Catan Live

I meant to write about Catan Live a couple of weeks ago, but then my 360 died and I lost the will. Lucky for me, before the death throes began, I managed to play four games against the PC on low and medium difficulties (won three, I think) and one game online (just barely finished second.) It was enough to get a sense for it and I was happy to see that Catan Live was about as faithful to the board game as it could have ever been. That’s a good thing: there’s no reason to change what already works.

The mechanics are accurate and the interface is really smooth and intuitive, so the only remaining thing worth considering is the quality of the opponents. The AI opponents, specifically. While I didn’t play it on the hardest difficulty, I found the medium opponents to be surprisingly competent. They were still a little exploitable when it came to trading, but their actions outside of that felt natural. Some people have complained that the AI cheats, mostly by fixing dice rolls, but I didn’t sense that at all (you can hit right trigger and right button to see a bell curve of dice roll odds and how all the current game’s rolls compare. There are the occasional aberrations, but it tends to balance out in the end. Nothing unusual. I once played a physical Catan game during which 12 was rolled numerous times). Others have complained that the CPU opponents tend to mercilessly gang up on you if you’re winning. Well, yes. That is how the game is played.

It’s a great little title and definitely worth the points, and while I am happy with the purchase I do remain a little disappointed. Not because of the merits of the game but because of more tangential factors. One of the reasons that I was looking forward to boardgames on XBox Live, especially these German games that I read so much about, was because I had no one to play the physical games with. Playing online or against a computer was the only way I would experience them and see what all the fuss was about. I said as much a year ago when talking about “Waldschattenspiel”. It was true at the time.
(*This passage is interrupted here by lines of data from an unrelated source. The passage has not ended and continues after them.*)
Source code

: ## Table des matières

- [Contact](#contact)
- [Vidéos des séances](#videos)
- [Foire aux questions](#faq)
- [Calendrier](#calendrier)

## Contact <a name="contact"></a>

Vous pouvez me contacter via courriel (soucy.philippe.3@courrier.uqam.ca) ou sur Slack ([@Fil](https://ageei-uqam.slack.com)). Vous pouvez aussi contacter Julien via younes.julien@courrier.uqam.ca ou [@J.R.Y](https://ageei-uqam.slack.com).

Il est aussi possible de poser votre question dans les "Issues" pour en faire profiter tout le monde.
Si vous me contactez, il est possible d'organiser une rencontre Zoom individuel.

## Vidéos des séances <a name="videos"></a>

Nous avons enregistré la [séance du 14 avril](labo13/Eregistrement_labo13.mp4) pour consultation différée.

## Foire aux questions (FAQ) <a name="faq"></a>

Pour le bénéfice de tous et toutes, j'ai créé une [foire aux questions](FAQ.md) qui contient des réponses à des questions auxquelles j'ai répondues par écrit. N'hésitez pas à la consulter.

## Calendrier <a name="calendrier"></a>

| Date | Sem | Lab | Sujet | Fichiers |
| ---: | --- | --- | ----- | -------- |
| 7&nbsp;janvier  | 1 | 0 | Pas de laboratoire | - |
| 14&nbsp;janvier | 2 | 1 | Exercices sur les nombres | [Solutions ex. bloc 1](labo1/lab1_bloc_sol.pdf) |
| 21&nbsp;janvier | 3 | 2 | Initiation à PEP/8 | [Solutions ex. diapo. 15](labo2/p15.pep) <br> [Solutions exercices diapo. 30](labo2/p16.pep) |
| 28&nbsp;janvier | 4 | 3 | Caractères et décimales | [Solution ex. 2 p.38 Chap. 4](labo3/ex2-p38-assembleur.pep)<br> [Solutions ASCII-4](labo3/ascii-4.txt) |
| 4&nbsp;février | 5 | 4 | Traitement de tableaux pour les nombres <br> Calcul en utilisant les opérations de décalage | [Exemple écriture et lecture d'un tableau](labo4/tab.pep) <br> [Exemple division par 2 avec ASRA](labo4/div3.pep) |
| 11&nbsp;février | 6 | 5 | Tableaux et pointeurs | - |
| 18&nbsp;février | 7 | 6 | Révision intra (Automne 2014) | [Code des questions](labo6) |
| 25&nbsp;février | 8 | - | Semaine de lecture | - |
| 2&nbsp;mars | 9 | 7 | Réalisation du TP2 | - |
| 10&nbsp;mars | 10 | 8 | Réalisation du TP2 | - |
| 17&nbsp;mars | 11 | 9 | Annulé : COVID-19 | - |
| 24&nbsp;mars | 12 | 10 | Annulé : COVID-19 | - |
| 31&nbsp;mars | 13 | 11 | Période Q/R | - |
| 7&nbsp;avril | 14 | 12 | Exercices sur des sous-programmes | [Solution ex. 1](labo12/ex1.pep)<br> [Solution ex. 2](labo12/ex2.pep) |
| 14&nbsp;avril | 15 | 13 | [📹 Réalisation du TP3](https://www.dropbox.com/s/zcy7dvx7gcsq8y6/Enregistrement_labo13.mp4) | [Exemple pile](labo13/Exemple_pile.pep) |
It isn’t any longer. In the last few months I’ve been having semi-regular game nights with some friends. It was Risk and Axis and Allies at first but I quickly suggested this game I read about: Catan. Suffice it to say, it was a hit and now we play that and Tigris and Euphrates (personal favourite) and Carcassonne and Puerto Rico and the Cities and Knights of Catan expansion and what will likely be many more such games in the future.

Catan Live is great, but nowadays I’d rather just play the real thing. In person. Annoying the fuck out of people by constantly proclaiming “I have wood!” during each and every trade phase. The CPU opponents, smart as they are, just don’t find the humour in that.